As shown in the above embodiment, the quartz tube which is the same material as the outer tube is used for the insulating tube. However, if the material of the outer tube and the outer tube are different, even if the outer tube is crushed and sealed, the insulating tube may be fixed. Since the thermal expansion coefficients of the two are different, they cannot be firmly fixed to each other, the insulating tube is cracked and the intended purpose cannot be achieved, and cracks and leaks of the crushed seal portion are likely to occur, which is not desirable.

In this embodiment, quartz is used for the outer tube and the insulating tube, but other high silica-containing glass such as Vycor or hard glass having high heat resistance may be used. The present invention can also be implemented for high pressure sodium lamps and high pressure mercury lamps.

As described above, according to the present invention, at least one of the pair of current supply conductors arranged between the collapsible sealing portion of the outer tube and the arc tube is covered with an insulating tube made of the same material as the outer tube. In addition, by fixing the insulating tube to the outer tube at the crushing sealing portion, it is possible to provide a double-ended metal vapor discharge lamp that prevents discharge in the outer tube and damage to the lamp due to the discharge in the outer tube throughout the life. It is a thing.

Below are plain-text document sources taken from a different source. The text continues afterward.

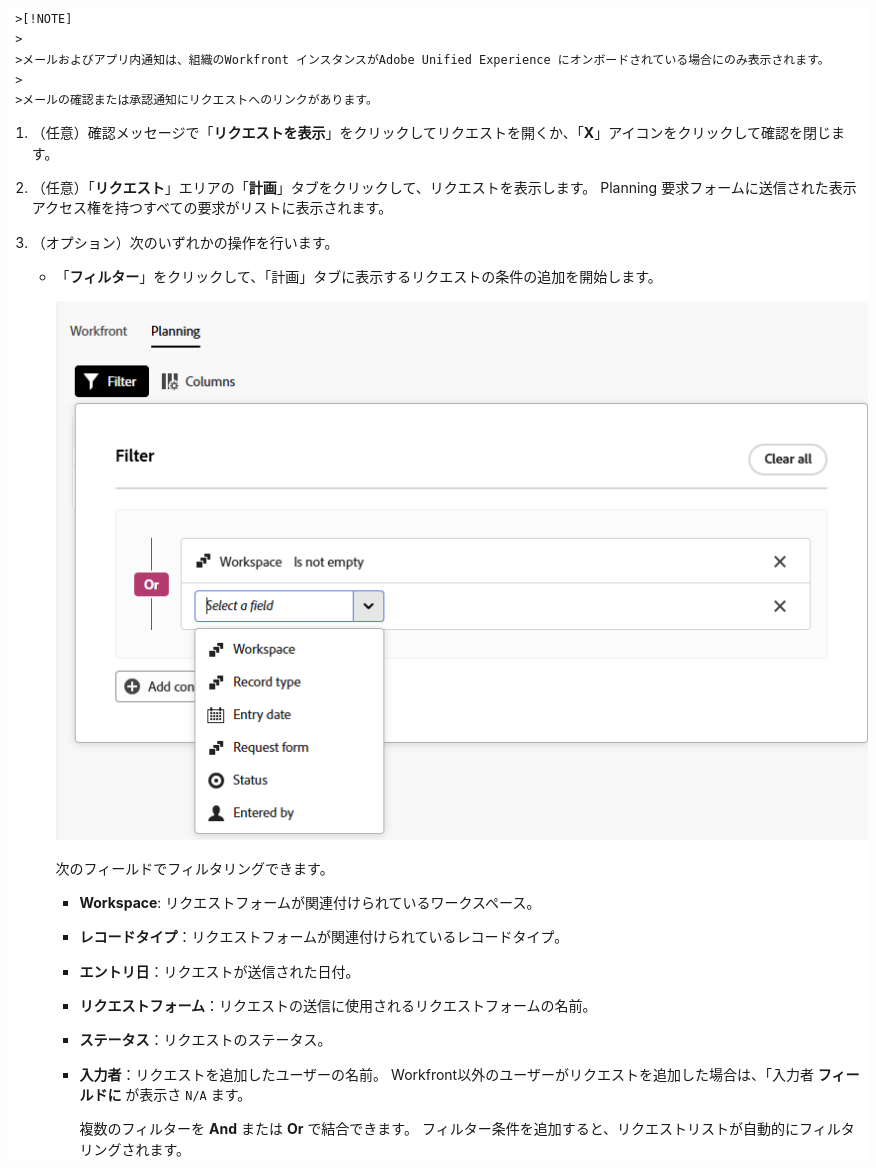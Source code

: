      >[!NOTE]
     >
     >メールおよびアプリ内通知は、組織のWorkfront インスタンスがAdobe Unified Experience にオンボードされている場合にのみ表示されます。
     >
     >メールの確認または承認通知にリクエストへのリンクがあります。

1. （任意）確認メッセージで「**リクエストを表示**」をクリックしてリクエストを開くか、「**X**」アイコンをクリックして確認を閉じます。

1. （任意）「**リクエスト**」エリアの「**計画**」タブをクリックして、リクエストを表示します。
Planning 要求フォームに送信された表示アクセス権を持つすべての要求がリストに表示されます。
1. （オプション）次のいずれかの操作を行います。

   * 「**フィルター**」をクリックして、「計画」タブに表示するリクエストの条件の追加を開始します。

     ![&#x200B; 「計画要求」タブでのフィルターの編集 &#x200B;](assets/filters-editing-box-in-requests-planning-tab.png)

     次のフィールドでフィルタリングできます。

      * **Workspace**: リクエストフォームが関連付けられているワークスペース。
      * **レコードタイプ**：リクエストフォームが関連付けられているレコードタイプ。
      * **エントリ日**：リクエストが送信された日付。
      * **リクエストフォーム**：リクエストの送信に使用されるリクエストフォームの名前。
      * **ステータス**：リクエストのステータス。
      * **入力者**：リクエストを追加したユーザーの名前。 Workfront以外のユーザーがリクエストを追加した場合は、「入力者 **フィールドに** が表示さ `N/A` ます。

        複数のフィルターを **And** または **Or** で結合できます。
フィルター条件を追加すると、リクエストリストが自動的にフィルタリングされます。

[Brief description of drawings]

FIG. 1 is a front view of a double-ended metal vapor discharge lamp which is an embodiment of the present invention, FIG. 2 is a front view of a double-ended metal vapor discharge lamp which is a comparative example, and FIG. 3 is a conventional example. It is a front view of a base metal vapor discharge lamp. 13 ... Arc tube, 14a, 14b ... Electrode, 17 ... Outer tube, 18a, 18b ... Crushing sealing part, 22a, 22b ...
... base.

Claims (1)

[Claims] 1. An arc tube having at least mercury and a rare gas sealed in a translucent container having a pair of electrodes, and an outer tube having a crushing seal portion at both ends and accommodating the arc tube. ,
At least one of a pair of current supply conductors arranged between the crushing seal portion and the arc tube is covered with an insulating tube made of the same material as the outer tube, and the insulating tube is the crushing seal portion. A double-ended metal vapor discharge lamp, which is fixed to the outer tube in.